Work to be completed:
Count every line in the data below that includes "Кодексіне", and give only the result.

Stored items from a collection:

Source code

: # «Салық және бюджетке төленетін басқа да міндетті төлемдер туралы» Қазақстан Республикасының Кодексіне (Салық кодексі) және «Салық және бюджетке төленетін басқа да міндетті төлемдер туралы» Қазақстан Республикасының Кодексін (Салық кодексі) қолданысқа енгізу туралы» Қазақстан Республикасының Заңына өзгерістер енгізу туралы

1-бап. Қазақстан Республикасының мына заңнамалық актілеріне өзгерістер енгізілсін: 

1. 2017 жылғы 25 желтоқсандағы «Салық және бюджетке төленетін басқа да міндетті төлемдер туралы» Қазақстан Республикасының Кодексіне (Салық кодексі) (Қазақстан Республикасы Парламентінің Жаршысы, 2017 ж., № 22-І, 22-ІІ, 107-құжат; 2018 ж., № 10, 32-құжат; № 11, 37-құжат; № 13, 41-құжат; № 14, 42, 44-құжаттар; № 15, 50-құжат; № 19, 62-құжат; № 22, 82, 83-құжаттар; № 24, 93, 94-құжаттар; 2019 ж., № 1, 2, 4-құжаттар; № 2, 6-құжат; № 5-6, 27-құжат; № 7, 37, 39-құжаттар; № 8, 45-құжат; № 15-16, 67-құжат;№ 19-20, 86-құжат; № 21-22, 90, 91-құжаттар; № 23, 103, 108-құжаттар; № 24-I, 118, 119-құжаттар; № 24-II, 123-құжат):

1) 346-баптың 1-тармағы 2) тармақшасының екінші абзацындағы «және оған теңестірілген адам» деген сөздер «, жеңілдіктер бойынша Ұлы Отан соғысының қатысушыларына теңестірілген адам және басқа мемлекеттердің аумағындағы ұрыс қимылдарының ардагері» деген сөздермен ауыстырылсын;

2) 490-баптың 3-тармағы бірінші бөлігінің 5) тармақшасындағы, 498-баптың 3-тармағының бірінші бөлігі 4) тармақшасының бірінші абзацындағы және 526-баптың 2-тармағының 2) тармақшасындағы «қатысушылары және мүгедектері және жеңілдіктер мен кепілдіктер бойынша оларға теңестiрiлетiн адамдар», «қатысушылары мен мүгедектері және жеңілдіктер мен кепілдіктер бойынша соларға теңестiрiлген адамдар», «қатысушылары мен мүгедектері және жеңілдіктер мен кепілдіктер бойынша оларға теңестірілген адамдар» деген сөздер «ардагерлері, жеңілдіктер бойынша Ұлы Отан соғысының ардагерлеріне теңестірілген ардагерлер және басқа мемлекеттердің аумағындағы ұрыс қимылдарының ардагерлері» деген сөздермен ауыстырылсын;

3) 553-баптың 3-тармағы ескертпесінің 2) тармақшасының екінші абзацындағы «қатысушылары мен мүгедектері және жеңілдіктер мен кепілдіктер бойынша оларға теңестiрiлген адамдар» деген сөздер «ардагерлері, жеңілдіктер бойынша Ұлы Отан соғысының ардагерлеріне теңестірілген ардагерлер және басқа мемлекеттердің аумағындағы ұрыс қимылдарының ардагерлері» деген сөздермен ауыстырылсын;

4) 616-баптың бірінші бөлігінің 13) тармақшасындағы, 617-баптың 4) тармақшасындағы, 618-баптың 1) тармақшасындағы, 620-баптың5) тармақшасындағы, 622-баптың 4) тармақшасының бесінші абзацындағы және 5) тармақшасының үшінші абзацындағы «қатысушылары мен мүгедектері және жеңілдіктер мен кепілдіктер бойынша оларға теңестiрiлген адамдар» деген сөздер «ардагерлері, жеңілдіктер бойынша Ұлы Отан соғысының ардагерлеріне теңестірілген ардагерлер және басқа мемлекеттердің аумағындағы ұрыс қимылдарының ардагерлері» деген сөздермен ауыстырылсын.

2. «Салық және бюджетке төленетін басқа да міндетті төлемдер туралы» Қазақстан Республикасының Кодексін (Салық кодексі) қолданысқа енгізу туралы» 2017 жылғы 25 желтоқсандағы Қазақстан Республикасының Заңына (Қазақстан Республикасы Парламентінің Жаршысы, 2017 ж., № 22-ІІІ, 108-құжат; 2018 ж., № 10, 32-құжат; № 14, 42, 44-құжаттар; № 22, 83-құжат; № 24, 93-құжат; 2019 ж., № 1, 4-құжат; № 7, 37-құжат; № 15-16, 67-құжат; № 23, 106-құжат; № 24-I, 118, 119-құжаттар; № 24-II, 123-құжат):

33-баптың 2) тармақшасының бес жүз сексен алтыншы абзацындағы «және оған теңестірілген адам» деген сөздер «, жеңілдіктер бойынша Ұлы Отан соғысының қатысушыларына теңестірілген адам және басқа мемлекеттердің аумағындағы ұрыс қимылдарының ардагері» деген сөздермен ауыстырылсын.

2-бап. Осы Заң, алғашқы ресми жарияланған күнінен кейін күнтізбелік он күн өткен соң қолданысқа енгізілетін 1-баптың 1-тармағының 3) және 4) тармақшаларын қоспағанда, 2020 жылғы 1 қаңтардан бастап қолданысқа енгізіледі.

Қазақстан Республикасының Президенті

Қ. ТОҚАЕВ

Answer box:
2